[EXERCISE]: Using the listing that follows, return every line with the word "merge".

[THE DATA]:
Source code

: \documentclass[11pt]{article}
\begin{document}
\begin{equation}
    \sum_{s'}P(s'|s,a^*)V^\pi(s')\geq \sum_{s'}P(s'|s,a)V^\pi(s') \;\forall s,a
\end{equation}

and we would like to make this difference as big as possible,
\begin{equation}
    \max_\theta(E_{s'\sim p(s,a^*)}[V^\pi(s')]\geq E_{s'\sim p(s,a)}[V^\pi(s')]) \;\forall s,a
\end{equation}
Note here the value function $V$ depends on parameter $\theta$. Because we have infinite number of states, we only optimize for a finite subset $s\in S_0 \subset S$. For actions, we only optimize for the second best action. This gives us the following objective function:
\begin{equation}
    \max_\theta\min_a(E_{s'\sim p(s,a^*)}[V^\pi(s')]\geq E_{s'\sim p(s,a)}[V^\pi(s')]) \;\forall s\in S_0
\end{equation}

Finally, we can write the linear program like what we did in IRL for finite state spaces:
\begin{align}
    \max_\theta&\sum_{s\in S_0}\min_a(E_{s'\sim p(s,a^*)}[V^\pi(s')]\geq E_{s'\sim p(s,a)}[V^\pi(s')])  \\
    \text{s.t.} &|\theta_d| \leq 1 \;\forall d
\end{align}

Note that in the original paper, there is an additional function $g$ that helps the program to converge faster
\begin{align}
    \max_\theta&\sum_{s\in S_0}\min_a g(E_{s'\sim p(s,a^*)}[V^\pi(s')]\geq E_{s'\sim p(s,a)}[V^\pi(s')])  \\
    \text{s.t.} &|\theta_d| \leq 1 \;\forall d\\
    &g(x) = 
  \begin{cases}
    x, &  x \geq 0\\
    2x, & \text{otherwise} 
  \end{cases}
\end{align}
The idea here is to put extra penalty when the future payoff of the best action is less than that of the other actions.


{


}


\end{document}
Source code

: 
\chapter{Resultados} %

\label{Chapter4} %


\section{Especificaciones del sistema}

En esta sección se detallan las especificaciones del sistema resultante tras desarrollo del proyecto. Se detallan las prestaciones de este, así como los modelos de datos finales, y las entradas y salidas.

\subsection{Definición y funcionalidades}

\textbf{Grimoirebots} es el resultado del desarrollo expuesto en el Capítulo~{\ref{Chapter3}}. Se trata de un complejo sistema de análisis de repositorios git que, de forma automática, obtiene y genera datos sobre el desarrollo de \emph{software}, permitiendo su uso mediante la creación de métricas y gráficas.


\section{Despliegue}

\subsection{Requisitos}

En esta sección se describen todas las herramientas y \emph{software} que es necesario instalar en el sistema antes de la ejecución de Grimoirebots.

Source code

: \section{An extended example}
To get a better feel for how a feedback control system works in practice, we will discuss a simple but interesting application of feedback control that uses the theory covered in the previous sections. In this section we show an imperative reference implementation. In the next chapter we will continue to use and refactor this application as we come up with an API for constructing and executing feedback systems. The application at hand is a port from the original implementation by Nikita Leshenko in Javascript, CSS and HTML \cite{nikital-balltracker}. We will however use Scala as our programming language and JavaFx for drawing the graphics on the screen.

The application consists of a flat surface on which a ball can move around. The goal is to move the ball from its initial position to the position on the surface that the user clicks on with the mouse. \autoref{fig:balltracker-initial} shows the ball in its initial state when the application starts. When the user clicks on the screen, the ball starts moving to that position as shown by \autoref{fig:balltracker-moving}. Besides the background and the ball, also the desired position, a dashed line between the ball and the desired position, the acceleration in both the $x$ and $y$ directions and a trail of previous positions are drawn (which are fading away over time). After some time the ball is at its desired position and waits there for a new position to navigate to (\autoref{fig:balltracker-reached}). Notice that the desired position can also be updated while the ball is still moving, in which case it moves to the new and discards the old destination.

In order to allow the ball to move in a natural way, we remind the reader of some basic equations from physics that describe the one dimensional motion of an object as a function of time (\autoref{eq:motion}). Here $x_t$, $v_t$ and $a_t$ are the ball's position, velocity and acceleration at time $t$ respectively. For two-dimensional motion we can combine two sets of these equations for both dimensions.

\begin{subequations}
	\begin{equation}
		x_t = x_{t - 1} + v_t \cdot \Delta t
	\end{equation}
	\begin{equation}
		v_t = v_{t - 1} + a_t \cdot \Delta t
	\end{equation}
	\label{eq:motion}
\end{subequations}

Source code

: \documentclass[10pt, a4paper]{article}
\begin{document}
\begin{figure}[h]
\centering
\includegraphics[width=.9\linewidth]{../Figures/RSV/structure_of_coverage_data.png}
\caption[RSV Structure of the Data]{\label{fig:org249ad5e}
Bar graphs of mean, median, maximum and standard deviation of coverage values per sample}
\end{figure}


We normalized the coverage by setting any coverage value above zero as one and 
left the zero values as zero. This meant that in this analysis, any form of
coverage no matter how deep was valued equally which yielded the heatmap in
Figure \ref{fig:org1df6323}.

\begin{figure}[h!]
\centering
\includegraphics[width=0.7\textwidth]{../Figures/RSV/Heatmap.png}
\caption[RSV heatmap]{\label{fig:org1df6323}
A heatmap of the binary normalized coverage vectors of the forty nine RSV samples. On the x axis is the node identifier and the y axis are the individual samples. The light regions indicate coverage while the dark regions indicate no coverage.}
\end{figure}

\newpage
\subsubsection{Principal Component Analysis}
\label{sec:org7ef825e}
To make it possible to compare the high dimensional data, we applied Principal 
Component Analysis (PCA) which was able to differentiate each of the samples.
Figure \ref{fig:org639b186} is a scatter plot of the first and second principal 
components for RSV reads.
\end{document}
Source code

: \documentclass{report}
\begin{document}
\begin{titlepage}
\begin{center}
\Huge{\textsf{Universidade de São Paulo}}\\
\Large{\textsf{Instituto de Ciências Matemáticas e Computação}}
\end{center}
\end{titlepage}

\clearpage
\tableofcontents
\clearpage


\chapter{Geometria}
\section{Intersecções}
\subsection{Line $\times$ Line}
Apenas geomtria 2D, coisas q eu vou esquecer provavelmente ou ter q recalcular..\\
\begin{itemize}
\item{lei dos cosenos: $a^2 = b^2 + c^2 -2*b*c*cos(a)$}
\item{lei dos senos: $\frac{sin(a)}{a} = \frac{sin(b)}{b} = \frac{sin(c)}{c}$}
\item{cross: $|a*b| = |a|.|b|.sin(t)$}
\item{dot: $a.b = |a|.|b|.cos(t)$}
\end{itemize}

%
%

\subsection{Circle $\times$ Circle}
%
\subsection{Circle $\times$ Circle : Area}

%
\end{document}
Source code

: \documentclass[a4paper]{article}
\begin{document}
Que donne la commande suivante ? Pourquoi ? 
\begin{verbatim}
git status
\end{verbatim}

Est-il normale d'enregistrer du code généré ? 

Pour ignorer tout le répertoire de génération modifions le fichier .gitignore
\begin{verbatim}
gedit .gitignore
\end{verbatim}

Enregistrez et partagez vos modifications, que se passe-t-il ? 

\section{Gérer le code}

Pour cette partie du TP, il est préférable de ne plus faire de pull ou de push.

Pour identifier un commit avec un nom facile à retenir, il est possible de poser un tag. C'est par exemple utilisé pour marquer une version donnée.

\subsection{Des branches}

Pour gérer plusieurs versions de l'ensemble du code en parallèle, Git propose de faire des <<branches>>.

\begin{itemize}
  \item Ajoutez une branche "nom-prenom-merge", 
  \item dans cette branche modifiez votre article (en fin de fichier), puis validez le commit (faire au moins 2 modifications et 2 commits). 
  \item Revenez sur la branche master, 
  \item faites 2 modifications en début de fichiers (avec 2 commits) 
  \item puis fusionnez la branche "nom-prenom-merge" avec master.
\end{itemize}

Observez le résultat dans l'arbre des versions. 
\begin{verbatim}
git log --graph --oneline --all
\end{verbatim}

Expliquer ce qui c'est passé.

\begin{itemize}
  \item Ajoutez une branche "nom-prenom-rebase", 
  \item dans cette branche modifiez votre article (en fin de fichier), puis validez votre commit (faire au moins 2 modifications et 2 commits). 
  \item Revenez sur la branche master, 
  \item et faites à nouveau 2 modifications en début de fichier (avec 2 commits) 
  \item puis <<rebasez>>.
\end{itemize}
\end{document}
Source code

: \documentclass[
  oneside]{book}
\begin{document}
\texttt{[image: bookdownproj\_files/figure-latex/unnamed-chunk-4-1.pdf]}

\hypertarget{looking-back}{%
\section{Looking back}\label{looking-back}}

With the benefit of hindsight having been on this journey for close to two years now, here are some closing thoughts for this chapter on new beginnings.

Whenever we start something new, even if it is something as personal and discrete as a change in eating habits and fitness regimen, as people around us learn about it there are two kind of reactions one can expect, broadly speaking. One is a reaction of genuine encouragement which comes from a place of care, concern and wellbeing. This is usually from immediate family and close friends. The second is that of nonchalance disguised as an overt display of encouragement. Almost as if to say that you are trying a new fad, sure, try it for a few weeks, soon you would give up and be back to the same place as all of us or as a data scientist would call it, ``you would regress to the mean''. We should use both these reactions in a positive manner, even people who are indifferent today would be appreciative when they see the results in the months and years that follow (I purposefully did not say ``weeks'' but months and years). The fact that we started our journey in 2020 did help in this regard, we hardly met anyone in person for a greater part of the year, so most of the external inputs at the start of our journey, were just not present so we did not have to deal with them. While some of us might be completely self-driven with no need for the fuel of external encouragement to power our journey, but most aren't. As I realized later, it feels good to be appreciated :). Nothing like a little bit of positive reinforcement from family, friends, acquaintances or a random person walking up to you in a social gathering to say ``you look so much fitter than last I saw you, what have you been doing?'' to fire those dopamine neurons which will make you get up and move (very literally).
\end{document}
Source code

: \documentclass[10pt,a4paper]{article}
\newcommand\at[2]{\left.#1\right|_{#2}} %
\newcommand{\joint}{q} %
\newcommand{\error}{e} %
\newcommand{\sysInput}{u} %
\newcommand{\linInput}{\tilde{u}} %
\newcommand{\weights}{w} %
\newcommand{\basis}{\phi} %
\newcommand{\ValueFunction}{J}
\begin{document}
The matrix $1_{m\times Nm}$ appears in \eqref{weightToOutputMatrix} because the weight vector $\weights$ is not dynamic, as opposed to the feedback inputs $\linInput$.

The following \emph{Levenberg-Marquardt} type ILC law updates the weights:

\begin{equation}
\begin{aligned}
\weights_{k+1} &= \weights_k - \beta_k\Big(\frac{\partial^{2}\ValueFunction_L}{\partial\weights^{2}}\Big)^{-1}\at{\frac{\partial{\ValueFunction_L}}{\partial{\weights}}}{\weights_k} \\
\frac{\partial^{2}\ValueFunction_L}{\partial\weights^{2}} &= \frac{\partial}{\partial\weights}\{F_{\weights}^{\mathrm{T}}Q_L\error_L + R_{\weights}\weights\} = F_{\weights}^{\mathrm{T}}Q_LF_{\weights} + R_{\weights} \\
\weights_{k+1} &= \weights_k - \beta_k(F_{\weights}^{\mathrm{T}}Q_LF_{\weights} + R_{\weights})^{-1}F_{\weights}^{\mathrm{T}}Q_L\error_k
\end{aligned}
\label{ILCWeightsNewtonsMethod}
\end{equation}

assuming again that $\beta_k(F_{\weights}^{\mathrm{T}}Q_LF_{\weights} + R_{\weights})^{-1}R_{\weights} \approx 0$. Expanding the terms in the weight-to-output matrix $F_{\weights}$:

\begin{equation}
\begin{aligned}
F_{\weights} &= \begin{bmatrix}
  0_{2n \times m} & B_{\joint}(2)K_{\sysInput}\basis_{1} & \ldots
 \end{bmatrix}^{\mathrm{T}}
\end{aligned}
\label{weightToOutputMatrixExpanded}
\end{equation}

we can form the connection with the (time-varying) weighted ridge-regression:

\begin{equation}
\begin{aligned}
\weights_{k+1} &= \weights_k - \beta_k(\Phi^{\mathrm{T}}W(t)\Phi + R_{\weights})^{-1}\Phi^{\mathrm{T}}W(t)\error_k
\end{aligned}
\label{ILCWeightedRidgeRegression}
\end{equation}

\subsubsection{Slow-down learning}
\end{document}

[OUTPUT BELOW]:
  \item Ajoutez une branche "nom-prenom-merge", 
  \item puis fusionnez la branche "nom-prenom-merge" avec master.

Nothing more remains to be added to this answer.